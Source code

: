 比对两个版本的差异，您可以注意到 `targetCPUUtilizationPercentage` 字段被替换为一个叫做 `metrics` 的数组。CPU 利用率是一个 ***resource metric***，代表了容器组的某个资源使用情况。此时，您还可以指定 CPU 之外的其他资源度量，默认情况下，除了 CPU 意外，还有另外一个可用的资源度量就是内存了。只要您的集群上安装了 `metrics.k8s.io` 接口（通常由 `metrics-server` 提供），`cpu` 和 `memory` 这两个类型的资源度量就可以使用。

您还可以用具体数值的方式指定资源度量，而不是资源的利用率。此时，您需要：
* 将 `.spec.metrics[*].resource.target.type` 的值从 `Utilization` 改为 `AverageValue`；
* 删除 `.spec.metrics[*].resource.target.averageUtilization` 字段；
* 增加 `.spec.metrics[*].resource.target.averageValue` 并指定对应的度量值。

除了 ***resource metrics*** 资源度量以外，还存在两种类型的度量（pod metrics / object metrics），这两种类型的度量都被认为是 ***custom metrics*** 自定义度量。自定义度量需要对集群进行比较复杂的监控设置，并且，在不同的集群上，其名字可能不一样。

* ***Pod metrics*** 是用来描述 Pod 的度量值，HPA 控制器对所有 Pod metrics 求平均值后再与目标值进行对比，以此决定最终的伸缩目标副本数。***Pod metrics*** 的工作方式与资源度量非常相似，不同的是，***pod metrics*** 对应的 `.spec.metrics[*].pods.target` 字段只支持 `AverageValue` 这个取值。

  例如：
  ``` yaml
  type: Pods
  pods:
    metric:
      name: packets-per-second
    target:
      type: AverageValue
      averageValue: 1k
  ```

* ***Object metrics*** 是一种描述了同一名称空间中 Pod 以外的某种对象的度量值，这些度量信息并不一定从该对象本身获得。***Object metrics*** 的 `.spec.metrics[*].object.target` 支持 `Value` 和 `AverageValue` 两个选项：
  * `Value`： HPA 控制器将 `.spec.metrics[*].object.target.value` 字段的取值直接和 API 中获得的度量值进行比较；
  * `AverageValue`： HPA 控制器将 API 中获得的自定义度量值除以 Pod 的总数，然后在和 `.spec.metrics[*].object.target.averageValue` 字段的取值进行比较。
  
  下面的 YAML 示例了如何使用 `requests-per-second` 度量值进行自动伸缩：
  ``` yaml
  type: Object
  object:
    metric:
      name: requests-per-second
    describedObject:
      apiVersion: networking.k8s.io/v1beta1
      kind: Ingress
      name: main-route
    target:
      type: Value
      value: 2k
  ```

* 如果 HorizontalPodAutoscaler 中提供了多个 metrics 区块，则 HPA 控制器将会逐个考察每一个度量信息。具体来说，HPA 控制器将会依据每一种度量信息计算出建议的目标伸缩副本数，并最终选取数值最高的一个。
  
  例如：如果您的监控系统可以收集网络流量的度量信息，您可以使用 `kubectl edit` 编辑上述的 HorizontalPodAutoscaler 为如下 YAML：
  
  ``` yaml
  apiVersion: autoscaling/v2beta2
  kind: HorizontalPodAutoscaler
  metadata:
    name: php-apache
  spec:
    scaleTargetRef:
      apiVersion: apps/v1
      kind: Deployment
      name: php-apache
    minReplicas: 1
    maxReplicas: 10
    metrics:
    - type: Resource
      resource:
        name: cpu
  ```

======

» **EXERCISE PROMPT**
Each entry in the data should be restated exactly as it was written.

» **WRITTEN RESPONSE**
Source code

: 比对两个版本的差异，您可以注意到 `targetCPUUtilizationPercentage` 字段被替换为一个叫做 `metrics` 的数组。CPU 利用率是一个 ***resource metric***，代表了容器组的某个资源使用情况。此时，您还可以指定 CPU 之外的其他资源度量，默认情况下，除了 CPU 意外，还有另外一个可用的资源度量就是内存了。只要您的集群上安装了 `metrics.k8s.io` 接口（通常由 `metrics-server` 提供），`cpu` 和 `memory` 这两个类型的资源度量就可以使用。

您还可以用具体数值的方式指定资源度量，而不是资源的利用率。此时，您需要：
* 将 `.spec.metrics[*].resource.target.type` 的值从 `Utilization` 改为 `AverageValue`；
* 删除 `.spec.metrics[*].resource.target.averageUtilization` 字段；
* 增加 `.spec.metrics[*].resource.target.averageValue` 并指定对应的度量值。

除了 ***resource metrics*** 资源度量以外，还存在两种类型的度量（pod metrics / object metrics），这两种类型的度量都被认为是 ***custom metrics*** 自定义度量。自定义度量需要对集群进行比较复杂的监控设置，并且，在不同的集群上，其名字可能不一样。

* ***Pod metrics*** 是用来描述 Pod 的度量值，HPA 控制器对所有 Pod metrics 求平均值后再与目标值进行对比，以此决定最终的伸缩目标副本数。***Pod metrics*** 的工作方式与资源度量非常相似，不同的是，***pod metrics*** 对应的 `.spec.metrics[*].pods.target` 字段只支持 `AverageValue` 这个取值。

  例如：
  ``` yaml
  type: Pods
  pods:
    metric:
      name: packets-per-second
    target:
      type: AverageValue
      averageValue: 1k
  ```

* ***Object metrics*** 是一种描述了同一名称空间中 Pod 以外的某种对象的度量值，这些度量信息并不一定从该对象本身获得。***Object metrics*** 的 `.spec.metrics[*].object.target` 支持 `Value` 和 `AverageValue` 两个选项：
  * `Value`： HPA 控制器将 `.spec.metrics[*].object.target.value` 字段的取值直接和 API 中获得的度量值进行比较；
  * `AverageValue`： HPA 控制器将 API 中获得的自定义度量值除以 Pod 的总数，然后在和 `.spec.metrics[*].object.target.averageValue` 字段的取值进行比较。
  
  下面的 YAML 示例了如何使用 `requests-per-second` 度量值进行自动伸缩：
  ``` yaml
  type: Object
  object:
    metric:
      name: requests-per-second
    describedObject:
      apiVersion: networking.k8s.io/v1beta1
      kind: Ingress
      name: main-route
    target:
      type: Value
      value: 2k
  ```

* 如果 HorizontalPodAutoscaler 中提供了多个 metrics 区块，则 HPA 控制器将会逐个考察每一个度量信息。具体来说，HPA 控制器将会依据每一种度量信息计算出建议的目标伸缩副本数，并最终选取数值最高的一个。
  
  例如：如果您的监控系统可以收集网络流量的度量信息，您可以使用 `kubectl edit` 编辑上述的 HorizontalPodAutoscaler 为如下 YAML：
  
  ``` yaml
  apiVersion: autoscaling/v2beta2
  kind: HorizontalPodAutoscaler
  metadata:
    name: php-apache
  spec:
    scaleTargetRef:
      apiVersion: apps/v1
      kind: Deployment
      name: php-apache
    minReplicas: 1
    maxReplicas: 10
    metrics:
    - type: Resource
      resource:
        name: cpu
  ```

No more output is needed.